Uruguayan cable television company

Televisión Cable Color (TCC) is a Uruguayan cable television company owned by the Fontaina - De Feo Group, consequently associated to its over-the-air network Canal 10 and part of Equital, a company operated in equal parts by Montevideo's three commercial stations. It was founded in 1995.

==History==
In 1995, the Luis Alberto Lacalle government issued tenders for cable TV companies, Sociedad Anónima de Emisión de Televisión y Anexos presented itself with Televisión Cable Color, while Grupo Monte Carlo presented Montecable and Sociedad Televisora Larrañaga Nuevo Siglo, obtaining the license to operate across Montevideo and the metropolitan area, by means of resolution N°117/1994 of the Executive Branch. The company was formed in March 1995.

TCC started its regular commercial operations on November 26, 1995. On December 13 of that year, its first subscriber got connected. At the time, the cable company had 37 channels, later increasing to 44, five of which scrambled, later increasing to 15 by the time Tenfield started broadcasting its premium football service.
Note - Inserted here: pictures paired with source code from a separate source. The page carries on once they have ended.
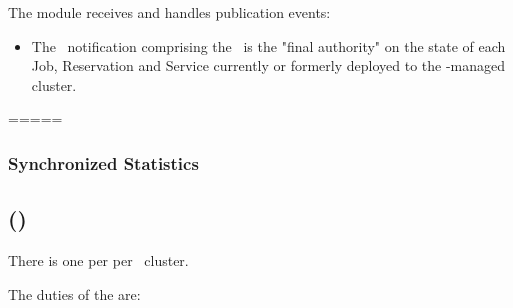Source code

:       The module receives and handles publication events:
      \begin{itemize}
      \item \varORmap

      The \varOrchestrator~notification comprising the \varORmap~is the
      "final authority" on the state of each Job, Reservation and Service
      currently or formerly deployed to the \varDUCC-managed cluster.
    
      \end{itemize}    
    
    =====
        
    \subsubsection{Synchronized Statistics}
        

    \subsection{\varWebServer (\varWS)}    
    
    There is one \varWebServer per \varNodeMachineComputer per \varDUCC~cluster.
    
    The duties of the \varWebServer are:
The coverage area was initially limited to the Tres Cruces neighborhood and the south and north areas of Cordón. In 1999, it expanded to the east zone of Montevideo, Pocitos, Punta Carretas, Carrasco, Prado, Flor de Maroñas, Ituzaingó and Jardines del Hipódromo.

In December 2014, TCC shut down its analog signal after nineteen years; later, in May 2015, it aimed to start an OTT service as well as the AhoraTV schedule app.

In December 2018, TCC launched Teatrix, a platform to watch plays from Argentina, Brazil and Broadway in high definition.

When Equital (company formed by TCC, Nuevo Siglo, Montecable and Multiseñal) removed the Artear channels from its line-ups following a conflict with the company, TCC replaced TN with A24 and Canal (á) with Encuentro.

In December 2021, Juan Casaravilla was appointed its director-general.

== Subsidiaries ==
=== ZetaTV ===
TCC is a majority shareholder in the Uruguayan company ZetaTV, dedicated to the development and insertion of technologies (decoders, apps for TV and smart systems as well as software) for cable television companies in the Southern Cone (Uruguay, Argentina and Chile) where it provides assistance from its central offices in Montevideo.